Here is the new mother, brow still wet with labor's perspiration, and new father, face still contorted with cheesy/mystified grin, snuggling in their imagination into the cuddles and teacher's accolades and advanced college degrees to be earned, willfully ignorant of the colic, the broken curfews, and poor dating choices just as likely in store.

Here is the new recruit, starting eagerly to work, ready to take the world by storm -- increasing sales, expanding territory, lowering taxes, healing hurts, overcoming long odds, and bringing lasting peace to the Middle East -- without considering the break-room jealousies, the political calculations, the intransigent conflicts, the complicated human natures, and the unforeseen hurricane that sweeps away the prized project just beginning to bear fruit.

And here is the idealistic farmer who moves to his very own plot of ground and immediately orders seeds and wonders aloud what he will do with all the produce.
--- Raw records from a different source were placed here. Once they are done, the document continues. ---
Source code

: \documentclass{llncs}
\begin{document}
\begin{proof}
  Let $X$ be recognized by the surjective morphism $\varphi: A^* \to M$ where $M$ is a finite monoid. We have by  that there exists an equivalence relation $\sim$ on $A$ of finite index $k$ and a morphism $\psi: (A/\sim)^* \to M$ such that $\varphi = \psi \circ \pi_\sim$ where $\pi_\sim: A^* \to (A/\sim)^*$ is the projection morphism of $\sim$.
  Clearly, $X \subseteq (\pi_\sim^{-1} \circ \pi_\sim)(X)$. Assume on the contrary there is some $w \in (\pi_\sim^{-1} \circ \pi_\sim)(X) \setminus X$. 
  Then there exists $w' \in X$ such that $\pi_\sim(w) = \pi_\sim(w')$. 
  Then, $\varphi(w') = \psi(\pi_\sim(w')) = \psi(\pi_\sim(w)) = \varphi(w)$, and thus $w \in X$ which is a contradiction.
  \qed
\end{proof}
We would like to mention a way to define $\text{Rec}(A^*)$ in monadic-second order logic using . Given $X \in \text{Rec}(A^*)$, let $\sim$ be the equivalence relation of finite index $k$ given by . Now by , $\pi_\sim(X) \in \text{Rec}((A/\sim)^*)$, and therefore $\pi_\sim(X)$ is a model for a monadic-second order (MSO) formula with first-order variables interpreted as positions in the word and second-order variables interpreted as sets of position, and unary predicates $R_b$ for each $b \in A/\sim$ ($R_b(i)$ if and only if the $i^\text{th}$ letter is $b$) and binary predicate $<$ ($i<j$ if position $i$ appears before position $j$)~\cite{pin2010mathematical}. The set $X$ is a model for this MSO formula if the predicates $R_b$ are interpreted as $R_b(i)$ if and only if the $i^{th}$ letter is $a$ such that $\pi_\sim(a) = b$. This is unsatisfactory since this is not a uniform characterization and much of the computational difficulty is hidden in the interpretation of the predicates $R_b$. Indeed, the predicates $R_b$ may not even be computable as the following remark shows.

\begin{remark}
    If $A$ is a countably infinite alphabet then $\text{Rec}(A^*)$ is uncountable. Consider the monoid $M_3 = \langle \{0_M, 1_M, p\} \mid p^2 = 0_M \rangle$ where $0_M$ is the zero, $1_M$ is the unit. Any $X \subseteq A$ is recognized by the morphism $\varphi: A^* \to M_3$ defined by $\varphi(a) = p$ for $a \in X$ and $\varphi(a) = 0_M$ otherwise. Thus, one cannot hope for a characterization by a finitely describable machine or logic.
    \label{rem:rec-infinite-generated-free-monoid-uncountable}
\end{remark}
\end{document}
No, I'm not already grown cynical in this newly minted vocation.  If the harvest was smaller than imagined, there were nonetheless successes along with the failures in this first venture into the soil.  And there were joys and satisfactions infinitely more abundance.

It's just to say that "naive optimism" isn't given much room for rooting in this work, no matter how good the soil.  As with anything of consequence, bad can happen as well as good.  I understood that in my previous life; I'll eventually make room for that reality in this current one.

In the meantime, I don't take these little sprigs for granted -- nor the future I hope for them.  I'll simply do my part, as they will theirs, and together we'll take what comes.